Prix Nobel, la vie d'après
Dernier Nobel français : Jules Hoffmann.
Ce chercheur de 74 ans a été récompensé en 2011 par le prix Nobel de médecine
pour ses travaux sur l'immunologie et les insectes. Et depuis qu'il a été
désigné, il dispose de beaucoup moins de temps pour ses loisirs, les
randonnées, la lecture et le chant grégorien. "Ce qui a changé, c'est
qu'il y a énormément de sollicitations pour faire des conférences... Les coups
de téléphone, les lettres, les demandes, c'est exponentiel. Tout cela vient du
monde entier, de Bolivie, d'Argentine et de Chine, d'où je reçois environ une
dizaine d'invitations par semaine. Mon agenda est bloqué en 2013. Tout cela
donne l'impression qu'à un moment donné, vous ne vous appartenez plus tout à
fait", explique-t-il. Depuis son prix, Jules Hoffmann —membre de
l'Académie des sciences — a consacré deux fois moins de temps à son
laboratoire. Pris dans un tourbillon, il a décidé de refuser les sollicitations
à partir de 2014.
Prix Nobel : chance et contraintes
Le Nobel sert de carte de visite,
éternelle et universelle. C'est un sésame pour obtenir des financements.
François Jacob, 92 ans aujourd'hui, prix Nobel de médecine en 1965 pour ses
travaux sur la génétique, a profité pendant plusieurs années du coup de pouce
du Nobel. "C'est à peu près ce qu'on peut avoir de mieux", dit-il.
"Les donneurs d'argent, les fondations vous donnent de l'argent plus
facilement si vous avez un prix Nobel, parce qu'eux aussi aiment bien miser sur
les gagnants. C'est aussi plus facile d'entrer en contact avec les chercheurs
étrangers, spécialistes de votre domaine. Certainement cela nous a aidés pour
les recherches qui ont suivi parce qu'il y a toujours des choses nouvelles, il
faut toujours plus d'argent et c'est compliqué".

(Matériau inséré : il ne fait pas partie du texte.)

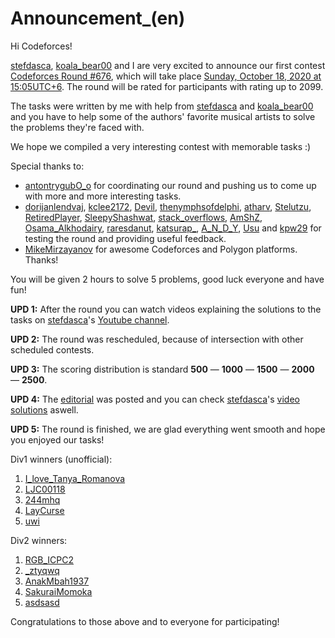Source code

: # Announcement_(en)

Hi Codeforces!

[stefdasca](https://codeforces.com/profile/stefdasca "Master stefdasca"), [koala_bear00](https://codeforces.com/profile/koala_bear00 "Expert koala_bear00") and I are very excited to announce our first contest [Codeforces Round #676](https://codeforces.com/contest/1421), which will take place [Sunday, October 18, 2020 at 15:05UTC+6](https://codeforces.com/https://www.timeanddate.com/worldclock/fixedtime.html?day=18&month=10&year=2020&hour=12&min=5&sec=0&p1=166). The round will be rated for participants with rating up to 2099.

The tasks were written by me with help from [stefdasca](https://codeforces.com/profile/stefdasca "Master stefdasca") and [koala_bear00](https://codeforces.com/profile/koala_bear00 "Expert koala_bear00") and you have to help some of the authors' favorite musical artists to solve the problems they're faced with.

We hope we compiled a very interesting contest with memorable tasks :)

Special thanks to:

 * [antontrygubO_o](https://codeforces.com/profile/antontrygubO_o "International Grandmaster antontrygubO_o") for coordinating our round and pushing us to come up with more and more interesting tasks.
* [dorijanlendvaj](https://codeforces.com/profile/dorijanlendvaj "International Grandmaster dorijanlendvaj"), [kclee2172](https://codeforces.com/profile/kclee2172 "International Master kclee2172"), [Devil](https://codeforces.com/profile/Devil "Master Devil"), [thenymphsofdelphi](https://codeforces.com/profile/thenymphsofdelphi "Master thenymphsofdelphi"), [atharv](https://codeforces.com/profile/atharv "Expert atharv"), [Stelutzu](https://codeforces.com/profile/Stelutzu "Master Stelutzu"), [RetiredPlayer](https://codeforces.com/profile/RetiredPlayer "Master RetiredPlayer"), [SleepyShashwat](https://codeforces.com/profile/SleepyShashwat "Master SleepyShashwat"), [stack_overflows](https://codeforces.com/profile/stack_overflows "Specialist stack_overflows"), [AmShZ](https://codeforces.com/profile/AmShZ "Candidate Master AmShZ"), [Osama_Alkhodairy](https://codeforces.com/profile/Osama_Alkhodairy "Master Osama_Alkhodairy"), [raresdanut](https://codeforces.com/profile/raresdanut "Expert raresdanut"), [katsurap_](https://codeforces.com/profile/katsurap_ "Candidate Master katsurap_"), [A_N_D_Y](https://codeforces.com/profile/A_N_D_Y "Specialist A_N_D_Y"), [Usu](https://codeforces.com/profile/Usu "Master Usu") and [kpw29](https://codeforces.com/profile/kpw29 "Master kpw29") for testing the round and providing useful feedback.
* [MikeMirzayanov](https://codeforces.com/profile/MikeMirzayanov "Headquarters, MikeMirzayanov") for awesome Codeforces and Polygon platforms. Thanks!

You will be given 2 hours to solve 5 problems, good luck everyone and have fun!

**UPD 1:** After the round you can watch videos explaining the solutions to the tasks on [stefdasca](https://codeforces.com/profile/stefdasca "Master stefdasca")'s [Youtube channel](https://codeforces.com/https://www.youtube.com/channel/UCyTPeByJ_FvAJljtc0svt-Q).

**UPD 2:** The round was rescheduled, because of intersection with other scheduled contests.

**UPD 3:** The scoring distribution is standard **500** — **1000** — **1500** — **2000** — **2500**.

**UPD 4:** The [editorial](Tutorial_(en).md) was posted and you can check [stefdasca](https://codeforces.com/profile/stefdasca "Master stefdasca")'s [video solutions](https://codeforces.com/https://www.youtube.com/playlist?list=PLS3KRNU_CGM40hVj5_1JMOttK8FDrYP4t) aswell.

**UPD 5:** The round is finished, we are glad everything went smooth and hope you enjoyed our tasks!

Div1 winners (unofficial):

 1. [I_love_Tanya_Romanova](https://codeforces.com/profile/I_love_Tanya_Romanova "International Grandmaster I_love_Tanya_Romanova")
2. [LJC00118](https://codeforces.com/profile/LJC00118 "Grandmaster LJC00118")
3. [244mhq](https://codeforces.com/profile/244mhq "Legendary Grandmaster 244mhq")
4. [LayCurse](https://codeforces.com/profile/LayCurse "International Grandmaster LayCurse")
5. [uwi](https://codeforces.com/profile/uwi "International Grandmaster uwi")

Div2 winners:

 1. [RGB_ICPC2](https://codeforces.com/profile/RGB_ICPC2 "Newbie RGB_ICPC2")
2. [_ztyqwq](https://codeforces.com/profile/_ztyqwq "Newbie _ztyqwq")
3. [AnakMbah1937](https://codeforces.com/profile/AnakMbah1937 "Candidate Master AnakMbah1937")
4. [SakuraiMomoka](https://codeforces.com/profile/SakuraiMomoka "Expert SakuraiMomoka")
5. [asdsasd](https://codeforces.com/profile/asdsasd "Candidate Master asdsasd")

Congratulations to those above and to everyone for participating!

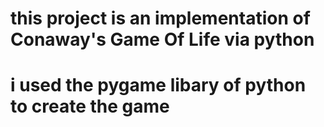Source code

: # this project is an implementation of Conaway's Game Of Life via python
# i used the pygame libary of python to create the game
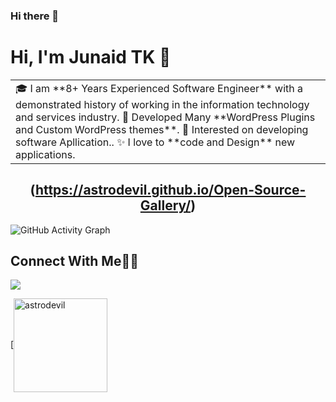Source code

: ### Hi there 👋
# Hi, I'm Junaid TK 👋

<table>
<tr>
  <td valign="center">
    🎓 I am **8+ Years Experienced Software Engineer** with a demonstrated history of working in the information technology and services industry.
    🌱 Developed Many **WordPress Plugins and Custom WordPress themes**.
    🎯 Interested on developing software Apllication..
    ✨ I love to **code and Design** new applications.
</td>
</tr>
</table>

### <h2 align="center">(https://astrodevil.github.io/Open-Source-Gallery/)</h2>
![GitHub Activity Graph](https://activity-graph.herokuapp.com/graph?username=junaidtk&theme=dracula&hide_border=true)

## Connect With Me👋🏼

<p align="left">  
<a href="https://www.linkedin.com/in/muhammed-junaid-tk-972087b7/" target="blank"><img src="https://img.icons8.com/color/35/000000/linkedin.png"/></a>


 [<a href="https://stackoverflow.com/users/10418474/junaid-tk" target="blank"><img align="center" src="https://stackoverflow.design/assets/img/logos/so/logo-stackoverflow.svg" alt="astrodevil" width="150px" /></a>
</p>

Mais d'autres ont dû se passer de ce coup
de pouce. Car la récompense est arrivée trop tard pour qu'ils en profitent
véritablement. Il s'écoule souvent plusieurs années entre la découverte et le
Nobel. Trente-quatre années très exactement dans le cas d'Yves Chauvin, déjà à
la retraite quand il a été récompensé, en 2005, pour des travaux réalisés en
- "Vingt ans plus tôt, ça aurait changé ma vie professionnelle,
c'est certain. Cela aurait eu un impact sur ma recherche, parce qu'on m'aurait
sans doute donné plus de moyens. Ma vie aurait été complétement différente. Mes
patrons, qui trouvaient que ce que je faisais n'était pas intéressant, auraient
changé de point de vue. Maintenant, ça n'a plus d'incidence, c'est plus
honorifique".
Le Nobel, c'est évidemment une chance —
une reconnaissance mondiale, un chèque d'un million d'euros, mais c'est aussi
une pression très forte. Les lauréats entrent dans un cercle très fermé et cela
est un peu stressant, confie Albert Fert, prix Nobel de physique 2005. "Rester
à la hauteur du prix Nobel, c'est quelque chose qui m'a stressé depuis le
début. Aller à la cérémonie de Stockholm et cotoyer pendant une semaine
d'autres prix Nobel m'a stressé un peu et depuis, cela m'a poussé à progresser
encore. Je fais plus attention à ce que je fais, à ce que je dis, j'ai une
responsabilité, je dois contrôler mes paroles, ne pas raconter de bêtises. Je
serai malheureux de ne pas être à la hauteur".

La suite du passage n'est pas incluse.